What needs to be done: Below are some records. Return exactly the lines from the one with "- [License](./LICENSE)" to the one with "## Abstract", and nothing else.

The data:

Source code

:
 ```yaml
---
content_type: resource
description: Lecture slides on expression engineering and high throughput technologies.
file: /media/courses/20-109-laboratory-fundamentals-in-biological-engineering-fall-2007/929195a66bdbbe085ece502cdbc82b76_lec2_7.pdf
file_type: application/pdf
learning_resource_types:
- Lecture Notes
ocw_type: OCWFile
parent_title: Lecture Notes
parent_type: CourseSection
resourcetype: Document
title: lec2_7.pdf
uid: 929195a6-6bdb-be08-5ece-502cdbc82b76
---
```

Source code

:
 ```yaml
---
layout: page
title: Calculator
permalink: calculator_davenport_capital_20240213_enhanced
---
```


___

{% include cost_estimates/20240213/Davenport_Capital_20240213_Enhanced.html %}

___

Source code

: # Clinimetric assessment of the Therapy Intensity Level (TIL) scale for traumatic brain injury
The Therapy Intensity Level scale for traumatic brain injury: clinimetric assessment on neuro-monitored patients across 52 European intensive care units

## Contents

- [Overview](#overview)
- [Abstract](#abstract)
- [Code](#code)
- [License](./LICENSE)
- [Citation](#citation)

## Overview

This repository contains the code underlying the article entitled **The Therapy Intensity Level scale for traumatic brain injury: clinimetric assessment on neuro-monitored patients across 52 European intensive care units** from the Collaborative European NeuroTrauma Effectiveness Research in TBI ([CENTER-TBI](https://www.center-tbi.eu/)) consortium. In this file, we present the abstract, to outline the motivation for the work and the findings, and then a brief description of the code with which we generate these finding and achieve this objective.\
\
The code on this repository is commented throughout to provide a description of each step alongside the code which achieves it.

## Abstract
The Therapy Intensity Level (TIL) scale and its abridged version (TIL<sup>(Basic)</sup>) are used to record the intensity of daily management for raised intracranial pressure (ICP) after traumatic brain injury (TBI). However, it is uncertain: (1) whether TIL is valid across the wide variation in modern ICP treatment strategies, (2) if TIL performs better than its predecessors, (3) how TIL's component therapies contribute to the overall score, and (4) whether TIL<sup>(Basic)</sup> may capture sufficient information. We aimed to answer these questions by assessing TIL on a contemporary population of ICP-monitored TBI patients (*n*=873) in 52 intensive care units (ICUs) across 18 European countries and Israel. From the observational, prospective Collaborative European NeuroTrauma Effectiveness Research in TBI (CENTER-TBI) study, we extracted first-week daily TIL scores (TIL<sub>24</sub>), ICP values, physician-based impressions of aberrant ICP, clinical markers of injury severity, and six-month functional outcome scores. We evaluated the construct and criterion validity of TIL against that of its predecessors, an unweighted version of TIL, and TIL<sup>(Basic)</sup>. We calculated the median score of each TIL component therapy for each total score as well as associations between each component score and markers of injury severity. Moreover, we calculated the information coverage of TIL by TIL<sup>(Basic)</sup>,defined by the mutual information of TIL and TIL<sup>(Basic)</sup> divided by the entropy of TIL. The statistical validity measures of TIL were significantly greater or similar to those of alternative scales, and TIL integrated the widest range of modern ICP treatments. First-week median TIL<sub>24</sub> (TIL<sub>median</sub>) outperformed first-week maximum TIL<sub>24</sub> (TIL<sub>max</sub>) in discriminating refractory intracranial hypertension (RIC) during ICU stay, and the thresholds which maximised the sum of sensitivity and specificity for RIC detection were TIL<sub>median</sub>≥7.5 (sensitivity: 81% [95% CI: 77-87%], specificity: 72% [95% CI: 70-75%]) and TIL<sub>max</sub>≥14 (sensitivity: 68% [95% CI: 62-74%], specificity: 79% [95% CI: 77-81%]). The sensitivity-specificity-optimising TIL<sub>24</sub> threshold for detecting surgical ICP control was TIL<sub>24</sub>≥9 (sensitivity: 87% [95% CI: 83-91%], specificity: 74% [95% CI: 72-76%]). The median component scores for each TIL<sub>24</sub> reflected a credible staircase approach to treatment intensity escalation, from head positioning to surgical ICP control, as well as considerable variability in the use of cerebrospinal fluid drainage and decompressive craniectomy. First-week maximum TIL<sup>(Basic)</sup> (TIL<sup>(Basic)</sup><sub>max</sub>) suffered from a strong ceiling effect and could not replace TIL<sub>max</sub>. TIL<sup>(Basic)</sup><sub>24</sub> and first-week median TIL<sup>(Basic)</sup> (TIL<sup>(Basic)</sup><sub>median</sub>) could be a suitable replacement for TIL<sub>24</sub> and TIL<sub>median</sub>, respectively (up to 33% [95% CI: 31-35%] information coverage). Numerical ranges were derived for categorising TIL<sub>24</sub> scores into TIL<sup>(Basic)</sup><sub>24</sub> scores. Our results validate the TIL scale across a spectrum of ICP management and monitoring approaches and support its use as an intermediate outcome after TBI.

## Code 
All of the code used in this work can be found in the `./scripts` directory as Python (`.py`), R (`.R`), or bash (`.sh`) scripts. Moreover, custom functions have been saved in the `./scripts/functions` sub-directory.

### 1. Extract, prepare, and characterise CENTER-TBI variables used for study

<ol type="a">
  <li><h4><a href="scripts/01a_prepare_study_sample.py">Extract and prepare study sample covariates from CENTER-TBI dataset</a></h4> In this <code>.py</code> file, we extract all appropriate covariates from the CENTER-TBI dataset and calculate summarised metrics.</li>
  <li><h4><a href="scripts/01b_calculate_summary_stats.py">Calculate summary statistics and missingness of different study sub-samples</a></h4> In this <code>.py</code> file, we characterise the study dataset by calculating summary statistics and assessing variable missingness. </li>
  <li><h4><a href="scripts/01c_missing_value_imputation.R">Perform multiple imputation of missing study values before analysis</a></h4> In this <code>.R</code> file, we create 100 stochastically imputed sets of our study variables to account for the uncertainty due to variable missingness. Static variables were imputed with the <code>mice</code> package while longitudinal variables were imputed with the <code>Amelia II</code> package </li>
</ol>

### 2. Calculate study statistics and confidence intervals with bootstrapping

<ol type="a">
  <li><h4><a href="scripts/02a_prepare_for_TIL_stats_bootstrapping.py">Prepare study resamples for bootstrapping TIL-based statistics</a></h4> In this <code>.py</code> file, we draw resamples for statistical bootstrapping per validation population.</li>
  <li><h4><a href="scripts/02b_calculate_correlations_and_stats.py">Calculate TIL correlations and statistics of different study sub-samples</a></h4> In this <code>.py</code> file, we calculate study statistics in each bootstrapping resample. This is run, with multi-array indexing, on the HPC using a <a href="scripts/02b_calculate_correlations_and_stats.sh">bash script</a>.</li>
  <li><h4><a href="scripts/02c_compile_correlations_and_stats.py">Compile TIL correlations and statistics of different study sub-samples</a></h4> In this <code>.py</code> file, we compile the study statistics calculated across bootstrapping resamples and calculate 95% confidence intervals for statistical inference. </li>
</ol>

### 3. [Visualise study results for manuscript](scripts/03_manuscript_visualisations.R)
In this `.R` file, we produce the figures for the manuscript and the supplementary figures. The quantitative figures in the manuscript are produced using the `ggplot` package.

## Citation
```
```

Result below:
- [License](./LICENSE)
- [Citation](#citation)

## Overview

This repository contains the code underlying the article entitled **The Therapy Intensity Level scale for traumatic brain injury: clinimetric assessment on neuro-monitored patients across 52 European intensive care units** from the Collaborative European NeuroTrauma Effectiveness Research in TBI ([CENTER-TBI](https://www.center-tbi.eu/)) consortium. In this file, we present the abstract, to outline the motivation for the work and the findings, and then a brief description of the code with which we generate these finding and achieve this objective.\
\
The code on this repository is commented throughout to provide a description of each step alongside the code which achieves it.

## Abstract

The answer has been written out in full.